The finding of R-1 in the impugned order for allowing the pleas of the petitioners for change of user of the land is upheld and confirmed. The 1st respondent will afford reasonable opportunity of being heard to both the petitioners through their authorized counsel/representatives if any, and then should pass fresh orders, regarding the aspects of fee. The 1st respondent cannot insist that the petitioners should pay the fees as envisaged in Sec.16 of the Ordinance.

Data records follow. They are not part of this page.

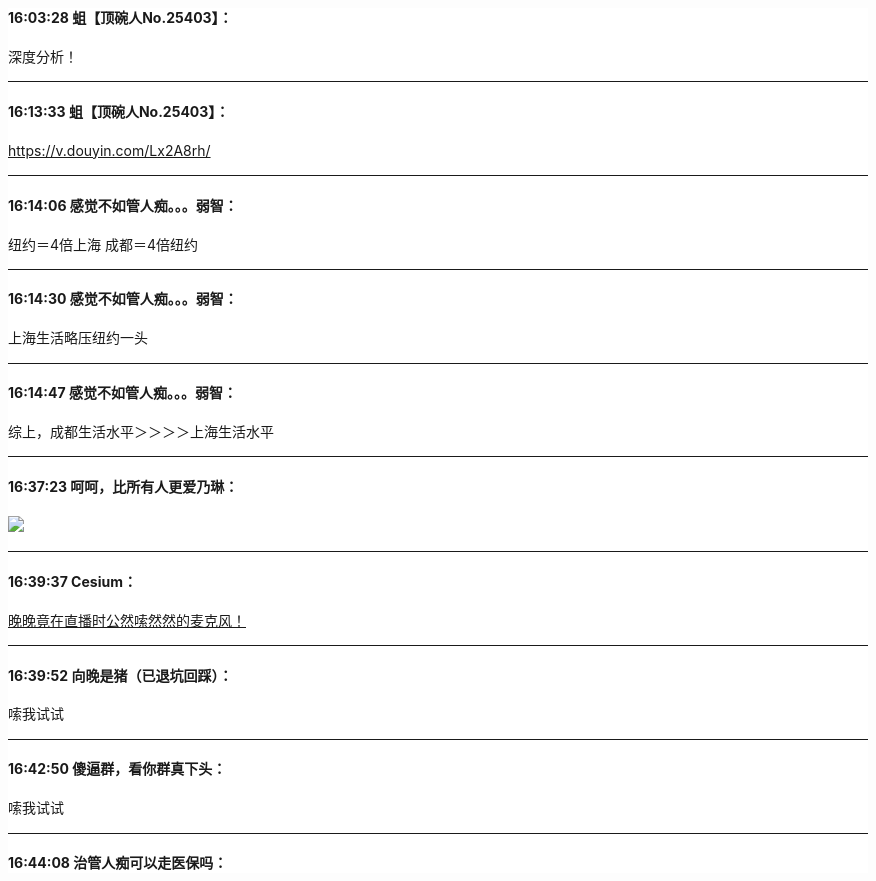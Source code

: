 #### 16:03:28  蛆【顶碗人No.25403】：

深度分析！

*****

#### 16:13:33  蛆【顶碗人No.25403】：

https://v.douyin.com/Lx2A8rh/

*****

#### 16:14:06  感觉不如管人痴。。。弱智：

纽约＝4倍上海
成都＝4倍纽约

*****

#### 16:14:30  感觉不如管人痴。。。弱智：

上海生活略压纽约一头

*****

#### 16:14:47  感觉不如管人痴。。。弱智：

综上，成都生活水平＞＞＞＞上海生活水平

*****

#### 16:37:23  呵呵，比所有人更爱乃琳：

![](http://gchat.qpic.cn/gchatpic_new/1849565152/614391357-3087868210-09AF9D5DF737D40CEA0929B8FF58B2FA/0?term=2")

*****

#### 16:39:37  Cesium：

 [晚晚竟在直播时公然嗦然然的麦克风！](https://b23.tv/XM1CIqn?share_medium=android&share_source=qq&bbid=XX3D8533A017010D7D167C7DE1281EC7359E5&ts=1644050370837)

*****

#### 16:39:52  向晚是猪（已退坑回踩）：

嗦我试试

*****

#### 16:42:50  傻逼群，看你群真下头：

嗦我试试

*****

#### 16:44:08  治管人痴可以走医保吗：
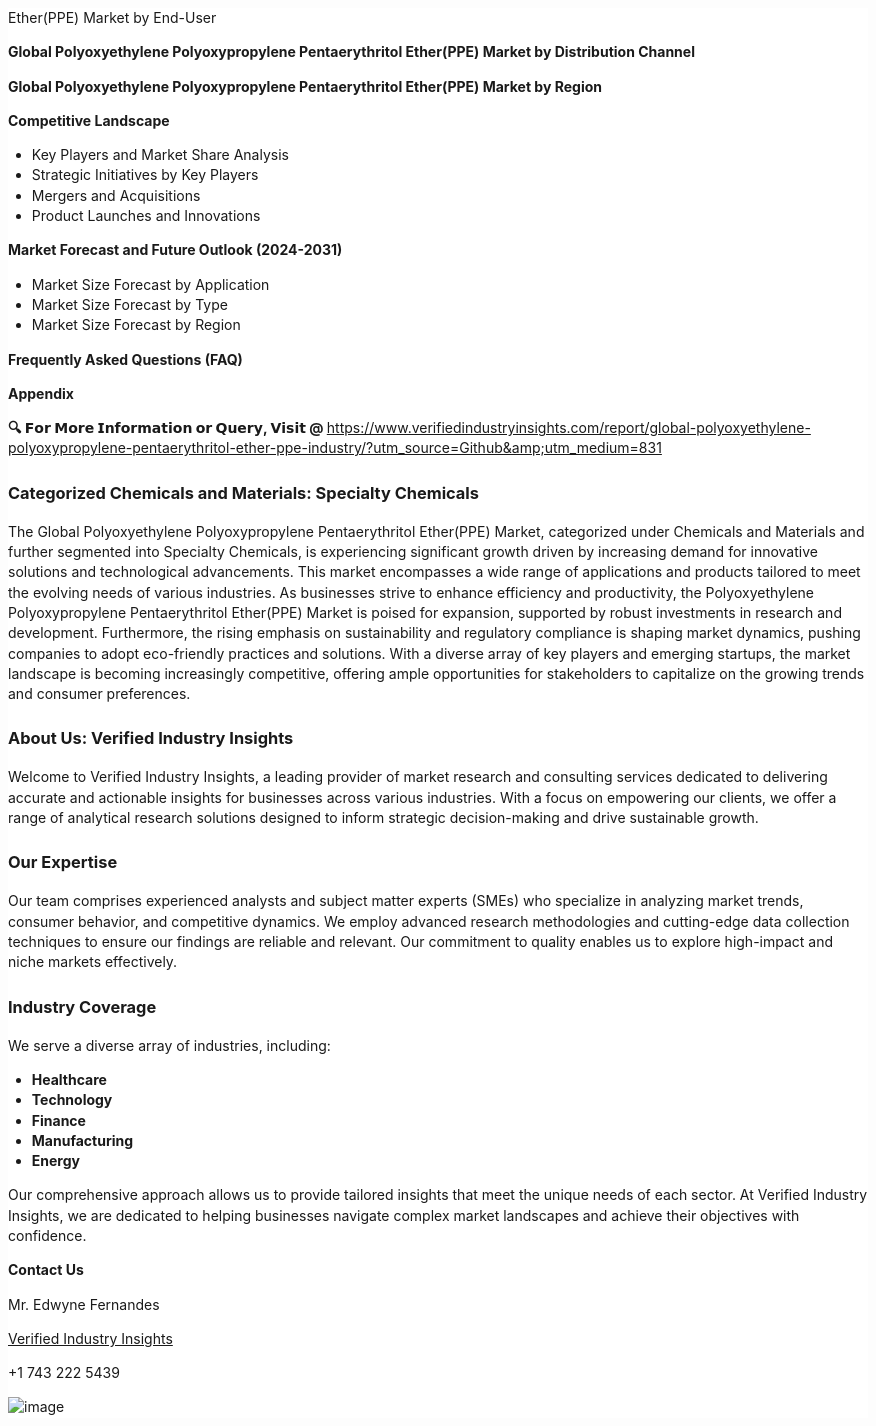 Ether(PPE) Market by End-User</strong></p><p><strong>Global Polyoxyethylene Polyoxypropylene Pentaerythritol Ether(PPE) Market by Distribution Channel</strong></p><p><strong>Global Polyoxyethylene Polyoxypropylene Pentaerythritol Ether(PPE) Market by Region</strong></p><p><strong>Competitive Landscape</strong></p><ul><li>Key Players and Market Share Analysis</li><li>Strategic Initiatives by Key Players</li><li>Mergers and Acquisitions</li><li>Product Launches and Innovations</li></ul><p><strong>Market Forecast and Future Outlook (2024-2031)</strong></p><ul><li>Market Size Forecast by Application</li><li>Market Size Forecast by Type</li><li>Market Size Forecast by Region</li></ul><p><strong>Frequently Asked Questions (FAQ)</strong></p><p><strong>Appendix<br /></strong></p><p><strong>🔍 𝗙𝗼𝗿 𝗠𝗼𝗿𝗲 𝗜𝗻𝗳𝗼𝗿𝗺𝗮𝘁𝗶𝗼𝗻 𝗼𝗿 𝗤𝘂𝗲𝗿𝘆, 𝗩𝗶𝘀𝗶𝘁 @ </strong><a href="https://www.verifiedindustryinsights.com/report/global-polyoxyethylene-polyoxypropylene-pentaerythritol-ether-ppe-industry/?utm_source=Github&amp;utm_medium=831">https://www.verifiedindustryinsights.com/report/global-polyoxyethylene-polyoxypropylene-pentaerythritol-ether-ppe-industry/?utm_source=Github&amp;utm_medium=831</a>&nbsp;</p><h3>Categorized Chemicals and Materials: Specialty Chemicals </h3><p>The Global Polyoxyethylene Polyoxypropylene Pentaerythritol Ether(PPE) Market, categorized under Chemicals and Materials and further segmented into Specialty Chemicals, is experiencing significant growth driven by increasing demand for innovative solutions and technological advancements. This market encompasses a wide range of applications and products tailored to meet the evolving needs of various industries. As businesses strive to enhance efficiency and productivity, the Polyoxyethylene Polyoxypropylene Pentaerythritol Ether(PPE) Market is poised for expansion, supported by robust investments in research and development. Furthermore, the rising emphasis on sustainability and regulatory compliance is shaping market dynamics, pushing companies to adopt eco-friendly practices and solutions. With a diverse array of key players and emerging startups, the market landscape is becoming increasingly competitive, offering ample opportunities for stakeholders to capitalize on the growing trends and consumer preferences.</p><h3>About Us: Verified Industry Insights</h3><p>Welcome to Verified Industry Insights, a leading provider of market research and consulting services dedicated to delivering accurate and actionable insights for businesses across various industries. With a focus on empowering our clients, we offer a range of analytical research solutions designed to inform strategic decision-making and drive sustainable growth.</p><h3>Our Expertise</h3><p>Our team comprises experienced analysts and subject matter experts (SMEs) who specialize in analyzing market trends, consumer behavior, and competitive dynamics. We employ advanced research methodologies and cutting-edge data collection techniques to ensure our findings are reliable and relevant. Our commitment to quality enables us to explore high-impact and niche markets effectively.</p><h3>Industry Coverage</h3><p>We serve a diverse array of industries, including:</p><ul><li><strong>Healthcare</strong></li><li><strong>Technology</strong></li><li><strong>Finance</strong></li><li><strong>Manufacturing</strong></li><li><strong>Energy</strong></li></ul><p>Our comprehensive approach allows us to provide tailored insights that meet the unique needs of each sector. At Verified Industry Insights, we are dedicated to helping businesses navigate complex market landscapes and achieve their objectives with confidence.</p><p><strong>Contact Us</strong></p><p>Mr. Edwyne Fernandes</p><p><a href="https://www.verifiedindustryinsights.com/">Verified Industry Insights</a></p><p>+1 743 222 5439</p>
![image](https://github.com/user-attachments/assets/15115d6e-f221-46de-9243-fbdf9ff95d77)
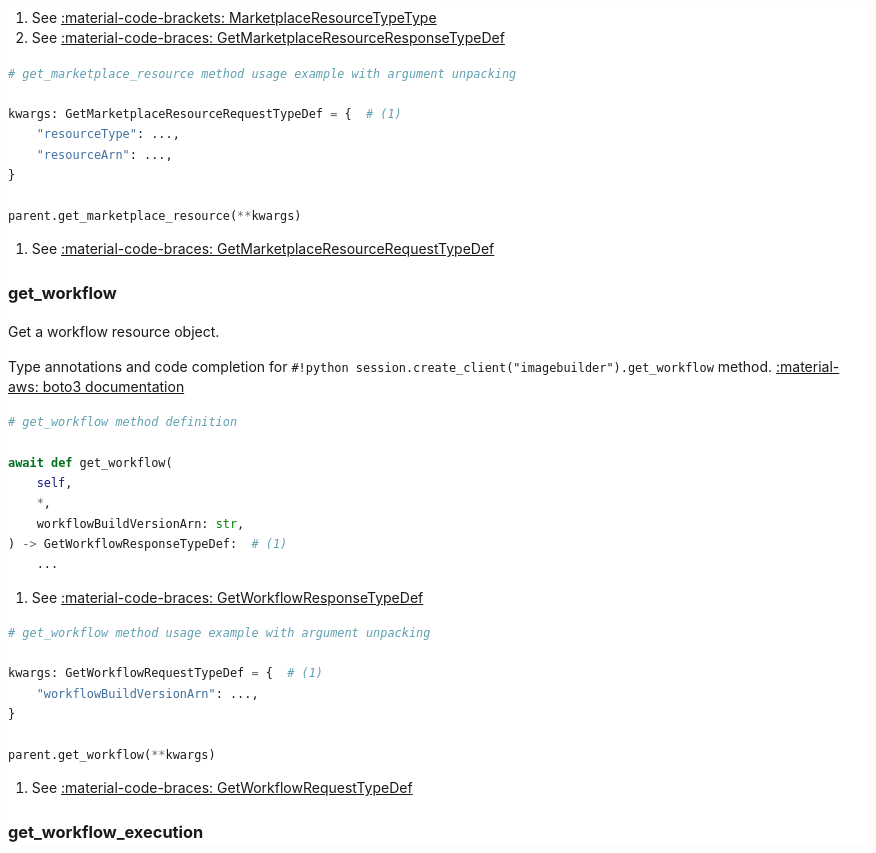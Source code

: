 1. See [:material-code-brackets: MarketplaceResourceTypeType](./literals.md#marketplaceresourcetypetype) 
2. See [:material-code-braces: GetMarketplaceResourceResponseTypeDef](./type_defs.md#getmarketplaceresourceresponsetypedef) 


```python
# get_marketplace_resource method usage example with argument unpacking

kwargs: GetMarketplaceResourceRequestTypeDef = {  # (1)
    "resourceType": ...,
    "resourceArn": ...,
}

parent.get_marketplace_resource(**kwargs)
```

1. See [:material-code-braces: GetMarketplaceResourceRequestTypeDef](./type_defs.md#getmarketplaceresourcerequesttypedef) 

### get\_workflow

Get a workflow resource object.

Type annotations and code completion for `#!python session.create_client("imagebuilder").get_workflow` method.
[:material-aws: boto3 documentation](https://boto3.amazonaws.com/v1/documentation/api/latest/reference/services/imagebuilder/client/get_workflow.html)

```python
# get_workflow method definition

await def get_workflow(
    self,
    *,
    workflowBuildVersionArn: str,
) -> GetWorkflowResponseTypeDef:  # (1)
    ...
```

1. See [:material-code-braces: GetWorkflowResponseTypeDef](./type_defs.md#getworkflowresponsetypedef) 


```python
# get_workflow method usage example with argument unpacking

kwargs: GetWorkflowRequestTypeDef = {  # (1)
    "workflowBuildVersionArn": ...,
}

parent.get_workflow(**kwargs)
```

1. See [:material-code-braces: GetWorkflowRequestTypeDef](./type_defs.md#getworkflowrequesttypedef) 

### get\_workflow\_execution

The 1st respondent will pass orders in the matter of fee to be paid by the petitioner on the basis of the fair value of the subject property covered by the applications of the petitioners and not any other property, and also on the basis of the fair value of the subject properties which was in existence at the time of submission of applications, and not any revised fair value and not on the basis of the further amendments made retrospective effective from 1.4.2020. Orders in that regard should be duly rendered by the 1st respondent RDO within 2 months from the date of production of a certified copy of this judgment. 25. The Secretary to the Office of the Advocate General, will forward copies of this judgment to the 1st respondent for necessary information and immediate compliance. With these observations and directions, the above Writ Petitions will stand finally disposed of.